If you have questions, some answers may be found in our contributing guidelines.

…compatibility with pandas < 2.2.0 pandas ewm can work with non-ns resolution from >= 2.2.0. Here we just test that this PR rolling_exp can work with non-ns resolution.

max-sixty · 2025-04-21T06:36:21Z

thanks @abiasiol !

couple of quick questions:

why limit to halflife?
does it raise / handle indexes with uneven spacing?
why limit to mean?

abiasiol · 2025-04-21T17:08:39Z

thanks @abiasiol !

couple of quick questions:
* does it raise / handle indexes with uneven spacing?

Hi @max-sixty !

It works with uneven spacing (the way that Pandas does):

times = pd.date_range("2000-01-01", freq="1D", periods=21)
times_delta = pd.to_timedelta(np.random.randint(0, 12, size=len(times)), unit="h")
times = times + times_delta

da = DataArray(
    np.random.random((21, 4)),
    dims=("time", "x"),
    coords=dict(time=times, x=["a", "b", "c", "d"]),
)

np.allclose(
    da.rolling_exp(time=pd.Timedelta(hours=2), window_type="halflife").mean().values,
    da.to_pandas()
    .ewm(halflife=pd.Timedelta(hours=2), times=da.time.values)
    .mean()
    .values,
) # True

abiasiol · 2025-04-21T17:35:18Z

thanks @abiasiol !

couple of quick questions:
* why limit to halflife?
* why limit to mean?

Reading the docstring of Pandas ewm, mean() should be the only "supported" operation, so I kept it simple and followed that.

If times is provided, halflife and one of com, span or alpha may be provided.
halflife: If times is specified, a timedelta convertible unit over which an observation decays to half its value. Only applicable to mean(), and halflife value will not apply to the other functions.

But let me take another look, and I'll get back to you.

max-sixty · 2025-04-21T23:16:25Z

ah, great, it uses the numbagg feature which takes an array of alphas — happy to see that being used! I wrote it for myself but hadn't really integrated it into xarray

I don't fully understand why we're limited to halflife — all the window types are freely convertible to one another; though possibly I'm misunderstanding something. (and same thing with mean vs other ops, though am even less confident) — does pandas have a reason for this specificity?

I haven't looked in enough detail at the calcs, but assuming we're well-tested against the pandas implementation, that's sufficient

abiasiol · 2025-05-04T22:09:18Z

I saw that the type hints for alphas indicated it could be an array, which was very helpful for this PR!

Regarding the window parameters (span, com, halflife): while they are related, applying timedeltas directly to span or com feels less intuitive to me, as these parameters seem more count-based. Pandas' API behavior is a bit different, as in when times is specified, it requires halflife (for scaling time deltas) and optionally allows one of com/span/alpha. Currently, I believe our implementation in Xarray only permits specifying a single window_type parameter (If only halflife is provided with times, Pandas effectively defaults to a calculation equivalent to com=1 (equivalent to alpha=0.5, like in this PR).

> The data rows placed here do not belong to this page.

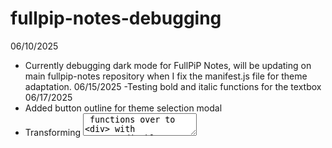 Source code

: # fullpip-notes-debugging

06/10/2025
- Currently debugging dark mode for FullPiP Notes, will be updating on main fullpip-notes repository when I fix the manifest.js file for theme adaptation.
06/15/2025 
-Testing bold and italic functions for the textbox
06/17/2025 
- Added button outline for theme selection modal
- Transforming <textarea> functions over to <div> with contenteditable = True
- Need to fix:
  1. Bullet Point functionality (adds phantom bullet after 2 Enters)
  2. Title and newline issue (immediately under new line instead of 1 more)
  3. Need to adapt format buttons to reflect area where the format is applied (currently works if is at end of line but button remains the same 
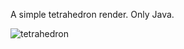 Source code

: A simple tetrahedron render. Only Java.

![tetrahedron](https://github.com/user-attachments/assets/3e198047-d5e1-4bdd-8c5e-e81367dae279)
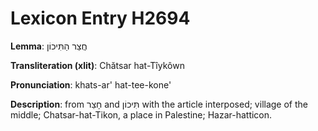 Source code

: # Lexicon Entry H2694

**Lemma**: חֲצַר הַתִּיכוֹן

**Transliteration (xlit)**: Chătsar hat-Tîykôwn

**Pronunciation**: khats-ar' hat-tee-kone'

**Description**:
from חָצֵר and תִּיכוֹן with the article interposed; village of the middle; Chatsar-hat-Tikon, a place in Palestine; Hazar-hatticon.
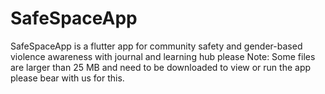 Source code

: # SafeSpaceApp
SafeSpaceApp is a flutter app for community safety and gender-based violence awareness with journal and learning hub
please Note: Some files are larger than 25 MB and need to be downloaded to view or run the app please bear with us for this.
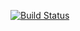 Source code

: [![Build Status](https://github.com/jasondavis303/s3u/workflows/build/badge.svg)](https://github.com/jasondavis303/s3u/)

Concerning the EWM operations: Pandas has some inconsistent behavior. For operations other than mean, when times and halflife are provided, Pandas seems to ignore those and defaults to using a fixed com=1 for the calculation (as in the example below). Our current implementation does apply the time-scaling correctly to these other operations as well, but this leads to results that are different from Pandas' output for those specific operations (e.g., std, var).

Simple example (with sum, or std, ...) on equally spaced data:

import xarray as xr
import pandas as pd

n = 20
times = pd.date_range("2020-01-01", periods=n, freq="1D")
da = xr.DataArray(np.arange(n), dims="time", coords={"time": times})
df = da.to_pandas()

pandas_1 = df.ewm(halflife=pd.Timedelta(days=1), times=df.index).sum()
pandas_2 = df.ewm(halflife=pd.Timedelta(days=2), times=df.index).sum()
pandas_com = df.ewm(com=1).sum()

print(np.allclose(pandas_1.values, pandas_com.values)) # True
print(np.allclose(pandas_2.values, pandas_com.values)) # True
print(np.allclose(pandas_1.values, pandas_2.values)) # True

# to do this, you need to comment out the operation kill-switch in this PR
xr_1 = da.rolling_exp(time=pd.Timedelta(days=1), window_type="halflife").sum().to_pandas()
xr_2 = da.rolling_exp(time=pd.Timedelta(days=2), window_type="halflife").sum().to_pandas()

print(np.allclose(xr_1.values, pandas_1.values)) # True
print(np.allclose(xr_2.values, pandas_2.values)) # False

I find the pandas.ewm API and its behavior in these cases somewhat confusing. My goal in this PR was to avoid that ambiguity by initially enabling the time-aware calculations (using halflife with time axes) only for the mean operation where the behavior is well-defined and consistent with Pandas. I would like to avoid the potentially confusing behavior for the other operations where parameters might be ignored.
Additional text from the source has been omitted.